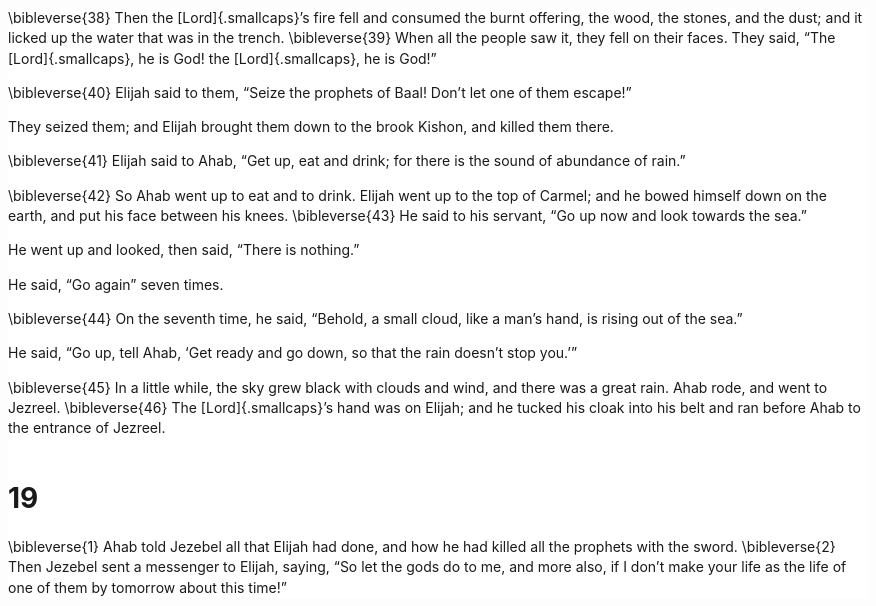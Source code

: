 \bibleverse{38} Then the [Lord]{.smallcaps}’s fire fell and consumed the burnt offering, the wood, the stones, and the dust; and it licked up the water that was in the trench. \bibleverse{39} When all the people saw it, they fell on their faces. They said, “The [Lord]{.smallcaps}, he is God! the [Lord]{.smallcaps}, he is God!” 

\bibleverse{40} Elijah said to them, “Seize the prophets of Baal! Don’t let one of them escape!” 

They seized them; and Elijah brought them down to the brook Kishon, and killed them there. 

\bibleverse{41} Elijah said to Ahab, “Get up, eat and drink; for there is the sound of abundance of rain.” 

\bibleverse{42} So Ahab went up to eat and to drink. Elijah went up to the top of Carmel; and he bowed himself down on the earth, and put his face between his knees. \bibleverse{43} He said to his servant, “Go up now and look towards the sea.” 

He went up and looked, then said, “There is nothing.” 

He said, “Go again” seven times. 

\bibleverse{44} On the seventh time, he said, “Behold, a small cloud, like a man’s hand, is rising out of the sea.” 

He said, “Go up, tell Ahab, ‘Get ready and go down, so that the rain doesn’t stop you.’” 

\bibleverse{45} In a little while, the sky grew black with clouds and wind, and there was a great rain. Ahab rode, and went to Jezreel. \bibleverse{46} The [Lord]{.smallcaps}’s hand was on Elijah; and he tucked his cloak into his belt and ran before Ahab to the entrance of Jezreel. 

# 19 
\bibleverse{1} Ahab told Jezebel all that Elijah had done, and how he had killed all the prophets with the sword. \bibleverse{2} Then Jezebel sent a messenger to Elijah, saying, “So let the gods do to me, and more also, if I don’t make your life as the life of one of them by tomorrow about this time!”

-----

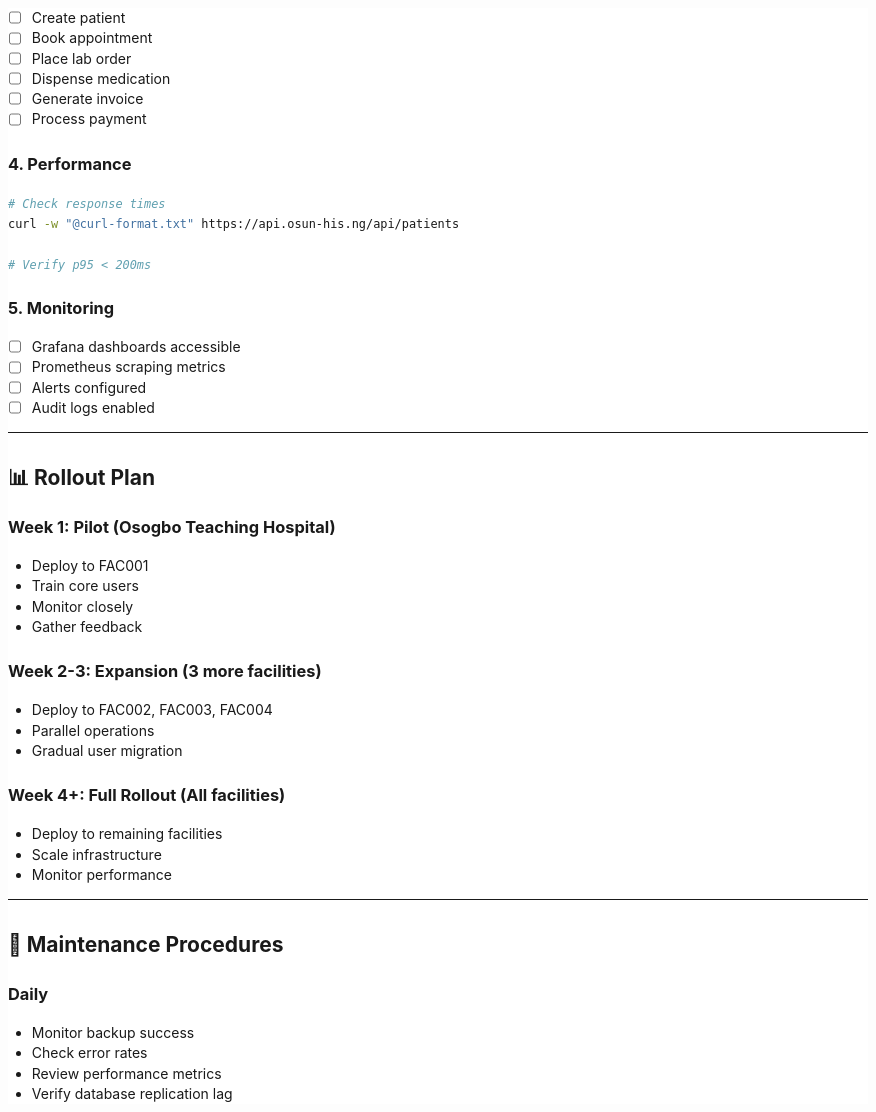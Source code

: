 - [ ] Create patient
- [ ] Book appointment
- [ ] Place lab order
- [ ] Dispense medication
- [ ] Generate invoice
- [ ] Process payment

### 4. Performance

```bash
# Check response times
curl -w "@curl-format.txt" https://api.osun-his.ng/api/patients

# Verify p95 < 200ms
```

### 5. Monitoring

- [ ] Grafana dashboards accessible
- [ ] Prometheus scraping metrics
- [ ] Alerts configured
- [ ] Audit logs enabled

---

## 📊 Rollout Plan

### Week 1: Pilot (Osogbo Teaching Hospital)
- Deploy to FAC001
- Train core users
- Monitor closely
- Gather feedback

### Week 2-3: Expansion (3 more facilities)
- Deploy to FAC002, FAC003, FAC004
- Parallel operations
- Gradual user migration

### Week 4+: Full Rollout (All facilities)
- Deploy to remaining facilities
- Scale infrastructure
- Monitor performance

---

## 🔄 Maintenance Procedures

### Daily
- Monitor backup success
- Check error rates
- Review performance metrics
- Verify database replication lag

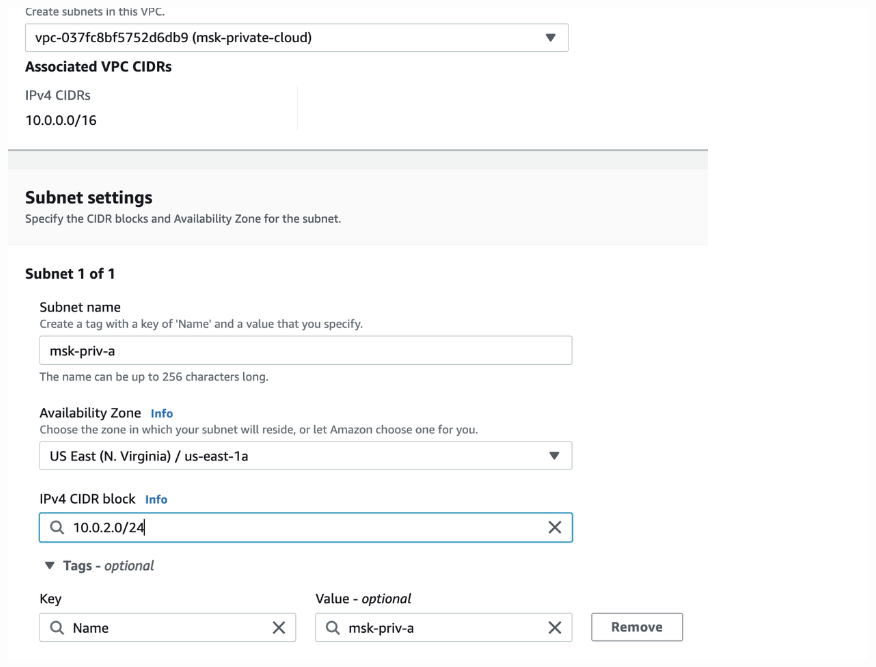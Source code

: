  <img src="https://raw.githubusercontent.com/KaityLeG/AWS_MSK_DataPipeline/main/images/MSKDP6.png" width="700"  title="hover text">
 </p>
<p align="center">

-----

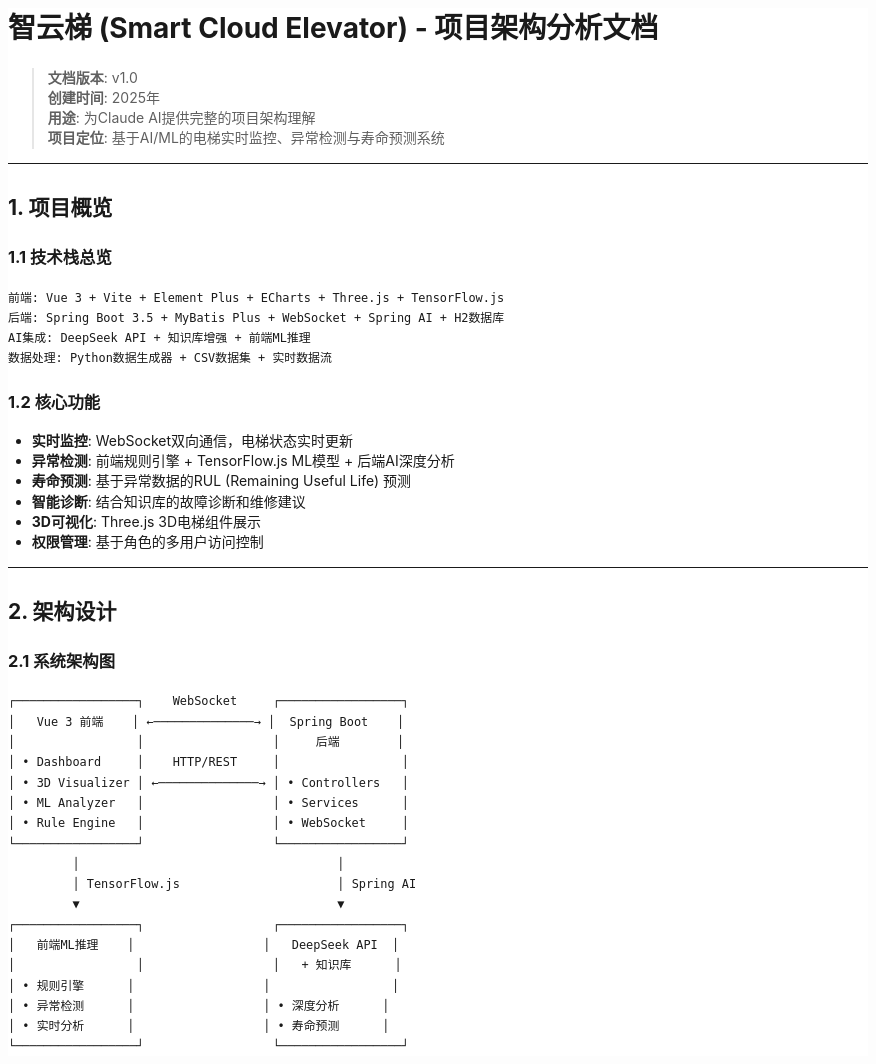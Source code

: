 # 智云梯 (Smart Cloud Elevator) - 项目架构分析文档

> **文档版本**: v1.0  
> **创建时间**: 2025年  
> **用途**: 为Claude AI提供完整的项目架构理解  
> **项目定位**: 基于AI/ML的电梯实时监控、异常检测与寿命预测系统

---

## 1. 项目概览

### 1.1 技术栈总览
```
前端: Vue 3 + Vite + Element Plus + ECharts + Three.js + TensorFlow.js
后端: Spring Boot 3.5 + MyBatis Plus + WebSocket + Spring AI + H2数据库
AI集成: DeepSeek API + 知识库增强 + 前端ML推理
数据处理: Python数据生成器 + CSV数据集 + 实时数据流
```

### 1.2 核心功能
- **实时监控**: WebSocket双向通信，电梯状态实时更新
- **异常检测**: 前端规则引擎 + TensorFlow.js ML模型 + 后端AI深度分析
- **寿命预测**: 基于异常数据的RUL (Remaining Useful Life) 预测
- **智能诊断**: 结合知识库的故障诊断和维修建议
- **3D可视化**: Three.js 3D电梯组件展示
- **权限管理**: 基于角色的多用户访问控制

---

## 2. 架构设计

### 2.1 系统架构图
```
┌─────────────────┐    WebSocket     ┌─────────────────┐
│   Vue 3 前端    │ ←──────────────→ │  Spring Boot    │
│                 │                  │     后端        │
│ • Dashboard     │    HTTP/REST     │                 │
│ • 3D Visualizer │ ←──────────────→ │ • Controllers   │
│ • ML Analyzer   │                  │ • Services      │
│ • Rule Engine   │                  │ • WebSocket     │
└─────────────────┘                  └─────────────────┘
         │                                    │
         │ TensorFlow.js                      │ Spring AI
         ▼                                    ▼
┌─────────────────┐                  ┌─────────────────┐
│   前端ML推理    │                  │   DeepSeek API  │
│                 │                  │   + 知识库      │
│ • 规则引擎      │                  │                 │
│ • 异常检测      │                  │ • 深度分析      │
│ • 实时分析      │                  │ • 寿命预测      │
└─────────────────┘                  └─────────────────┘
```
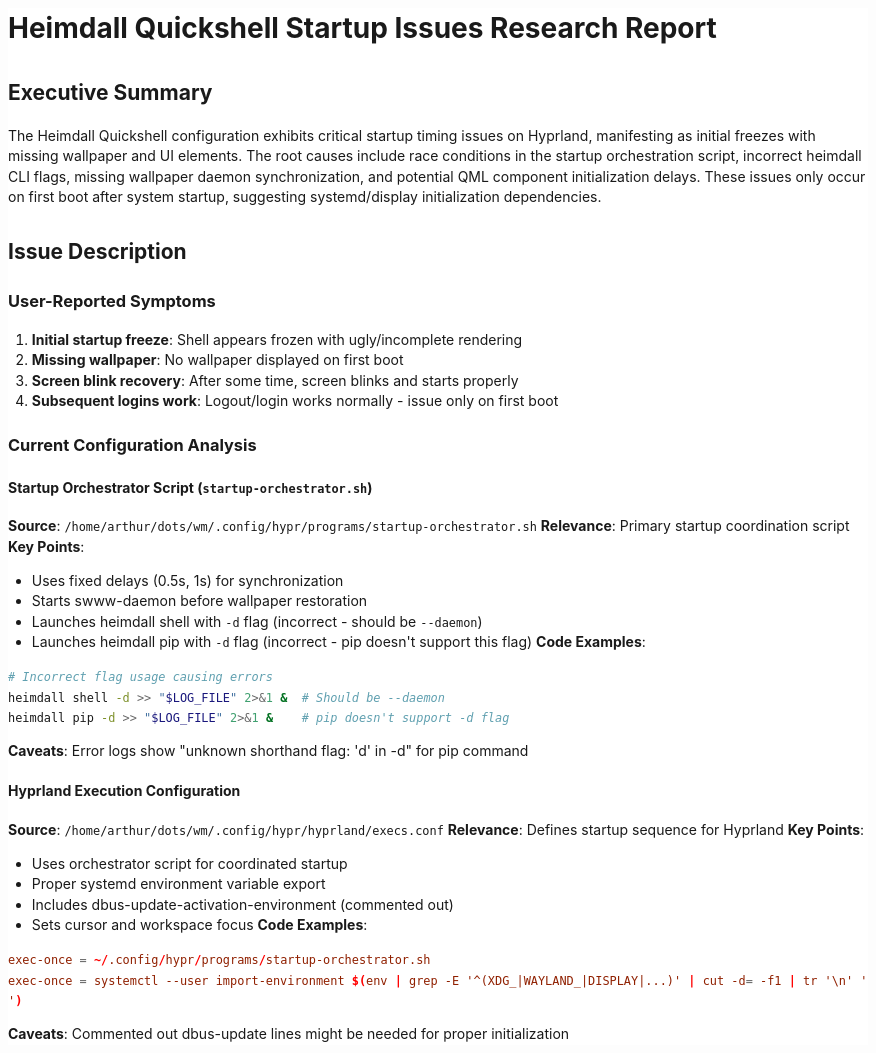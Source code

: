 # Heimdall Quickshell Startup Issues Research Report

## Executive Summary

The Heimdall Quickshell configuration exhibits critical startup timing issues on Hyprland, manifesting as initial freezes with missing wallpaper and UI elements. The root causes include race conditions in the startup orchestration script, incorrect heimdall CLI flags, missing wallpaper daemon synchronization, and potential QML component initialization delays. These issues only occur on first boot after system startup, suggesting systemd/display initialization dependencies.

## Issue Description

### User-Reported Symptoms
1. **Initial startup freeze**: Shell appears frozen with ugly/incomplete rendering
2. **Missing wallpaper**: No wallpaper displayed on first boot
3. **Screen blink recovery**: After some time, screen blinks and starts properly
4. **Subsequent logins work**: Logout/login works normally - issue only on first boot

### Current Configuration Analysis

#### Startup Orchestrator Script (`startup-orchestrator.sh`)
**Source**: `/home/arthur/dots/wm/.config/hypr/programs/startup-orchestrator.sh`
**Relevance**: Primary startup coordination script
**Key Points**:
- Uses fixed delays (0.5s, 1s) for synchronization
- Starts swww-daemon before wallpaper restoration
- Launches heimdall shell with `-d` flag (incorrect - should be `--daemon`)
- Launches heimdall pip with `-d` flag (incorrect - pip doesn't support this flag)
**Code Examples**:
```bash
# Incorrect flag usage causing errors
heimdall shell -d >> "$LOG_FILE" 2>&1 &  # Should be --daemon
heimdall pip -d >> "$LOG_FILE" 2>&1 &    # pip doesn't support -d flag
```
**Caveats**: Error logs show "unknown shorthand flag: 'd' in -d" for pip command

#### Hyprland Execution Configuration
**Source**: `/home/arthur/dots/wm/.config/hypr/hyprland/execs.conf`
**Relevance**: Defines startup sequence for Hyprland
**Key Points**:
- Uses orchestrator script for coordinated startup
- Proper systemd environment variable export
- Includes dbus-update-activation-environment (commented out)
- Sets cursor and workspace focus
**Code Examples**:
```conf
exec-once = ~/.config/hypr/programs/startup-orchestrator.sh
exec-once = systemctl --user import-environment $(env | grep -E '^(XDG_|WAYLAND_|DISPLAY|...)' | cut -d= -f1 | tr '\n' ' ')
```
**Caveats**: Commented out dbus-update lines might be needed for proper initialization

-----

Take the records above and return, word for word, only the lines that fall from the line with "for pip command" to the line with "- Uses orchestrator", both of them included.

**Caveats**: Error logs show "unknown shorthand flag: 'd' in -d" for pip command

#### Hyprland Execution Configuration
**Source**: `/home/arthur/dots/wm/.config/hypr/hyprland/execs.conf`
**Relevance**: Defines startup sequence for Hyprland
**Key Points**:
- Uses orchestrator script for coordinated startup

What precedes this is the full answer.